A final consideration arises with regard to in-house counsel. Communication on corporate matters between a corporation`s in-house counsel and the corporation`s external counsel is normally subject to privilege.16 However, if the communication is between a representative of the corporation and in-house counsel, the distinction is less clear. Because in-house counsel often wear multiple hats, courts find it difficult to apply privilege.17 The privilege would extend to all legal advice, but does not protect purely commercial communications.18 Problems arise when communications include both legal and business advice, and courts take different approaches to deciding that: whether or not the privilege should be applied. At the very least, it appears that the court will first try to determine what role the in-house lawyer plays within the company – that of a lawyer or that of a business manager. From there, many courts will review the content of the communication, and this review will lead to different results.19 Therefore, in-house counsel should be careful to separate their legal advice from their business opinions. Although privilege has evolved, countless political justifications have played a role in its development. Basically, privilege ensures “that a person who seeks advice or assistance from a lawyer should be completely free from fear that his secrets will be revealed.” 2 The underlying principle of the privilege is therefore to provide “sound legal advice [and] advocacy services”. 3 With security of privilege, the client can speak openly and openly with a lawyer, pass on all relevant information to the lawyer, and create a “privacy zone.” 4 In other words, protected by privilege, the client may be more willing to communicate in order to offer advice that might otherwise be removed.

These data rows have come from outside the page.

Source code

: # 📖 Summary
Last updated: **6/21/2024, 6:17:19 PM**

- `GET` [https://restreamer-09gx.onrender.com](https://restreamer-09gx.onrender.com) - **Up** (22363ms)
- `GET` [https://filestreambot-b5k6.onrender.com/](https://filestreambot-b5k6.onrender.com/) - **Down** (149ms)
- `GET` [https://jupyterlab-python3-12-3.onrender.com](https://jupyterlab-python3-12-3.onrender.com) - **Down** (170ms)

In theory, such openness and honesty will help the lawyer provide more accurate and well-reasoned professional advice, and the client can be assured that his or her statements to his or her lawyer will not be interpreted as an adverse admission or used against his or her interests.5 Indeed, fully informed legal counsel are better equipped to “discharge all their professional responsibilities, to discharge their duties of good faith and loyalty to the client and to contribute to the effective administration of justice. 6 Solicitor-client privilege in the United States has its origins in English common law and is one of the oldest privileges in the common law and the American legal system. The ability to communicate openly without fear that others will force one of the parties involved – a lawyer or a client – to disclose the communication is at the heart of solicitor-client privilege. Privilege recognizes that sound legal advice or advocacy serves public purposes and that such advice or pleadings depend on the client fully informing the lawyer. Solicitor-client privilege is generally absolute and applies in both procedural and extrajudicial contexts. It may be invoked in all proceedings in which testimony may be compelled, including civil, criminal, administrative, regulatory and disciplinary proceedings. Should privileged documents be shared with third parties, including regulators and prosecutors? If so, what and when? These are common questions when conducting investigations. Confidentiality is key; The privilege only applies to documents or communications that are confidential, and if they are no longer confidential, the privilege is lost. The privilege of the common interest and the common privilege can coexist, but there is one essential difference: the “common” character of the common privilege means that all holders of the common privilege must agree to renounce it. The same is generally true for holders of privileges of common interest, but there is the exception noted above that fairness may require that disclosure by a holder of the privilege of common interest can effectively waive the privilege for all. The same risks arise when sharing privileged material with third parties outside the client company, including co-defendants, regulators, and prosecutors.

In addition to the above safeguards, it should be clarified the limited purpose for which the advice will be disclosed and that no waiver of privileges vis-à-vis the rest of the world is foreseen. Confidentiality agreements may also be appropriate.